11 May 2021 • Ian Hellström • 14 min

ML Cards for D/MLOps Governance

Machine learning without proper attention to code or data is futile. But how do you approach data and machine learning governance in practice? With cards!

Many companies struggle with data discovery, data governance, and machine learning operationalization. When data is incorrect, downstream data sets will be wrong too. Features derived from that data will suffer, which in turn means the performance of machine learning models will deteriorate during training or tuning, decreasing the predictive power of models once deployed to production. Any downstream consumers of that model (e.g. backend services) will be negatively affected by it too.

Corrections need to cascade all the way down, which can be both costly and time-consuming. It is even worse with undeclared consumers of data, features, or models: there is no way to notify teams in case of issues or if they have to backfill or retrain. Such data cascades are common, they often go unnoticed, but they are not unavoidable.
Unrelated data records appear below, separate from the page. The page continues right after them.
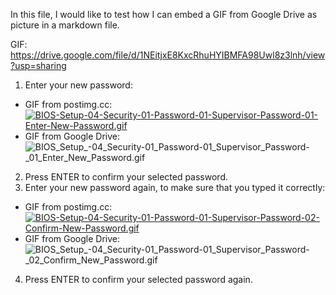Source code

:In this file, I would like to test how I can embed a GIF from Google Drive as picture in a markdown file. 

GIF: https://drive.google.com/file/d/1NEitjxE8KxcRhuHYIBMFA98Uwl8z3lnh/view?usp=sharing

1. Enter your new password: 
- GIF from postimg.cc: 
[![BIOS-Setup-04-Security-01-Password-01-Supervisor-Password-01-Enter-New-Password.gif](https://i.postimg.cc/HWqfQs90/BIOS-Setup-04-Security-01-Password-01-Supervisor-Password-01-Enter-New-Password.gif)](https://postimg.cc/PNM3HHcN)
- GIF from Google Drive: 
![BIOS_Setup_-_04_Security_-_01_Password_-_01_Supervisor_Password_-_01_Enter_New_Password.gif](https://drive.google.com/uc?id=1NEitjxE8KxcRhuHYIBMFA98Uwl8z3lnh/)
2. Press ENTER to confirm your selected password. 
3. Enter your new password again, to make sure that you typed it correctly: 
- GIF from postimg.cc: 
[![BIOS-Setup-04-Security-01-Password-01-Supervisor-Password-02-Confirm-New-Password.gif](https://i.postimg.cc/kGJRZdxT/BIOS-Setup-04-Security-01-Password-01-Supervisor-Password-02-Confirm-New-Password.gif)](https://postimg.cc/gX70XQth)
- GIF from Google Drive: 
![BIOS_Setup_-_04_Security_-_01_Password_-_01_Supervisor_Password_-_02_Confirm_New_Password.gif](https://drive.google.com/uc?id=1KUwHU2BvHGNbN1N2T577QdF11TEy3w5e/)
4. Press ENTER to confirm your selected password again.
Negative side effects quickly compound in cascades with plenty of data producers and consumers. The problem is that if data quality is not addressed at the source, it pops up in every derived data set, every related query, and every dependent machine learning product. Data governance is best not left as an exercise to the reader, as it ranks as the top challenge by many data professionals, irrespective of experience, with data profiling cited as being particularly challenging.

What follows is inspired by related work on data sheets, model cards, and DAG cards, descriptions of similar efforts (e.g. Airbnb, Facebook, Lyft, Netflix, Spotify, and Uber), and of course my own experience. What is novel is the combination of code, data, model, and service cards for D/MLOps, as an integrated solution.

Cards

Our solution must:

be easy to use and increase productivity for both consumers and producers
be easy to understand for both data professionals and business people
treat data as code: from creation through design reviews to deprecation
make it easy to reach out to teams responsible for individual components
be end-to-end: full lineage of data sets, features, models, services, and metrics
be modular to allow extension to additional components, such as experiments
enable digging deeper: it must reinforce the ‘trust, but verify’ principle
avoid information overload

Cards meet these requirements in a straightforward manner. With cards, we can encapsulate and isolate information specific to individual components, while having the option of displaying more details and fanning out through user interactions. That said, we must be mindful of different personas: a data professional probably wants to see a lot of info by default, whereas a product person or business analyst does not worry too much about the details. An engineer probably cares more about upstream SLAs and code quality than a data scientist who typically needs to see a health assessment of a data set.

The following cards shall be described in more detail:

Basics
Components

Basic Cards

Summary Card

This is the top-level card that is shown upon discovery of any component: data, feature, model, service, or metric.

What is included on the summary card?

Component type
Component identifier
One-liner about component: description and/or purpose
Owners or team responsible
Link to documentation
SLAs (if applicable)
Last modified
Component summary
- Data:
  - Verified source badge (if applicable)
  - Schedule
  - Latency or freshness
  - Data quality score
  - Usage score
  - Preview
  - Tier
- Feature:
  - Entity and feature set/group
  - Version or revision
  - Latency or freshness
  - Data quality score
  - Usage score
- Model:
  - Algorithm or architecture
  - Evaluation metric(s)
  - Current model performance
  - Service score (if applicable)
- Service:
  - Endpoint(s)
  - Deployment environment
  - Deployment type
  - Service score
- Metric:
  - Current value
  - Scope: business, business unit, or team
  - Link to dashboards
  - Approval status
  - Service score (if applicable)
Community-curated tags/topics
Lineage score
Code score
Cost score

Symbols (, , , , , and ) next to entries indicate information extracted from individual cards described in more detail below.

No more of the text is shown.